Would you transcribe each entry that follows word for word, minus the images?
***** DATA *****
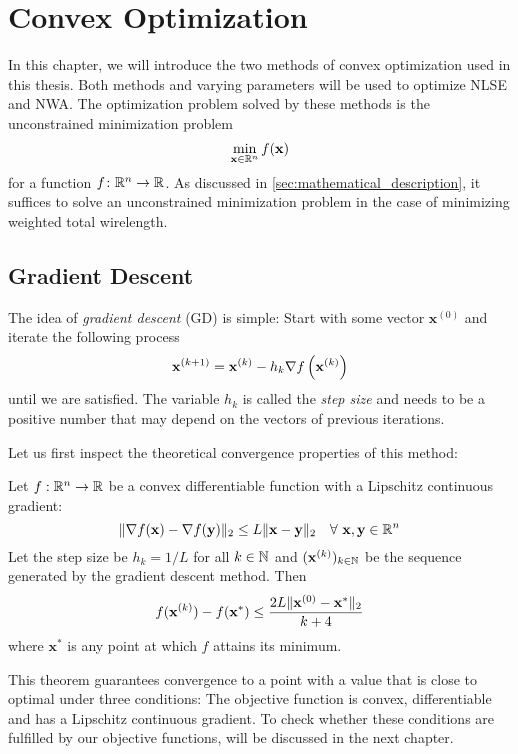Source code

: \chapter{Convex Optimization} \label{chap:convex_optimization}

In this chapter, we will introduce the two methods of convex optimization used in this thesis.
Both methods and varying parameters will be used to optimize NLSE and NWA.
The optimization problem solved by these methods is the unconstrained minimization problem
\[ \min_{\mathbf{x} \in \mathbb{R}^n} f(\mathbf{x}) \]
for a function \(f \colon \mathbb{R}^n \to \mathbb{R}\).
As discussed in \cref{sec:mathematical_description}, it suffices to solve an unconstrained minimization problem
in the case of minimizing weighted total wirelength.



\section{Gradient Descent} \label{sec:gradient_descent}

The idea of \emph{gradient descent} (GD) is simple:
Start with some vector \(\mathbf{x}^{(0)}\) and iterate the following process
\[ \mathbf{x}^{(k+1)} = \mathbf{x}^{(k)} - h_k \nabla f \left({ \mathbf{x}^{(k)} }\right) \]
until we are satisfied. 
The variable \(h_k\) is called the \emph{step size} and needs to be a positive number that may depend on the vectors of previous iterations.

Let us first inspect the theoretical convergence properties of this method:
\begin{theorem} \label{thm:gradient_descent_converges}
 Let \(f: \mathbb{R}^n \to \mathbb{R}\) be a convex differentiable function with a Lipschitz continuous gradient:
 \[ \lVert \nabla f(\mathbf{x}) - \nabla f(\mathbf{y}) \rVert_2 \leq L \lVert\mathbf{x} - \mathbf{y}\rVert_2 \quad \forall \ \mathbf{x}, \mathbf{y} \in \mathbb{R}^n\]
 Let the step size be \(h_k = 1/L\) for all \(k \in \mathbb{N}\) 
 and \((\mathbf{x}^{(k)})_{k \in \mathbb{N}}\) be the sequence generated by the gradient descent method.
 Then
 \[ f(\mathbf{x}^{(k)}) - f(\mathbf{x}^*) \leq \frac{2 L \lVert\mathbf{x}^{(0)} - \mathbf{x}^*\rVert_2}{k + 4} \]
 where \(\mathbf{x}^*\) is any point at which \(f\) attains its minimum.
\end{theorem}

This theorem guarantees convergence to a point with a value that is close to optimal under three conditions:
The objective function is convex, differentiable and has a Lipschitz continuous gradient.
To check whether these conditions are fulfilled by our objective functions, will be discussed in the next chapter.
*****
FINAL ANSWER »
Source code

: \chapter{Convex Optimization} \label{chap:convex_optimization}

In this chapter, we will introduce the two methods of convex optimization used in this thesis.
Both methods and varying parameters will be used to optimize NLSE and NWA.
The optimization problem solved by these methods is the unconstrained minimization problem
\[ \min_{\mathbf{x} \in \mathbb{R}^n} f(\mathbf{x}) \]
for a function \(f \colon \mathbb{R}^n \to \mathbb{R}\).
As discussed in \cref{sec:mathematical_description}, it suffices to solve an unconstrained minimization problem
in the case of minimizing weighted total wirelength.



\section{Gradient Descent} \label{sec:gradient_descent}

The idea of \emph{gradient descent} (GD) is simple:
Start with some vector \(\mathbf{x}^{(0)}\) and iterate the following process
\[ \mathbf{x}^{(k+1)} = \mathbf{x}^{(k)} - h_k \nabla f \left({ \mathbf{x}^{(k)} }\right) \]
until we are satisfied. 
The variable \(h_k\) is called the \emph{step size} and needs to be a positive number that may depend on the vectors of previous iterations.

Let us first inspect the theoretical convergence properties of this method:
\begin{theorem} \label{thm:gradient_descent_converges}
 Let \(f: \mathbb{R}^n \to \mathbb{R}\) be a convex differentiable function with a Lipschitz continuous gradient:
 \[ \lVert \nabla f(\mathbf{x}) - \nabla f(\mathbf{y}) \rVert_2 \leq L \lVert\mathbf{x} - \mathbf{y}\rVert_2 \quad \forall \ \mathbf{x}, \mathbf{y} \in \mathbb{R}^n\]
 Let the step size be \(h_k = 1/L\) for all \(k \in \mathbb{N}\) 
 and \((\mathbf{x}^{(k)})_{k \in \mathbb{N}}\) be the sequence generated by the gradient descent method.
 Then
 \[ f(\mathbf{x}^{(k)}) - f(\mathbf{x}^*) \leq \frac{2 L \lVert\mathbf{x}^{(0)} - \mathbf{x}^*\rVert_2}{k + 4} \]
 where \(\mathbf{x}^*\) is any point at which \(f\) attains its minimum.
\end{theorem}

This theorem guarantees convergence to a point with a value that is close to optimal under three conditions:
The objective function is convex, differentiable and has a Lipschitz continuous gradient.
To check whether these conditions are fulfilled by our objective functions, will be discussed in the next chapter.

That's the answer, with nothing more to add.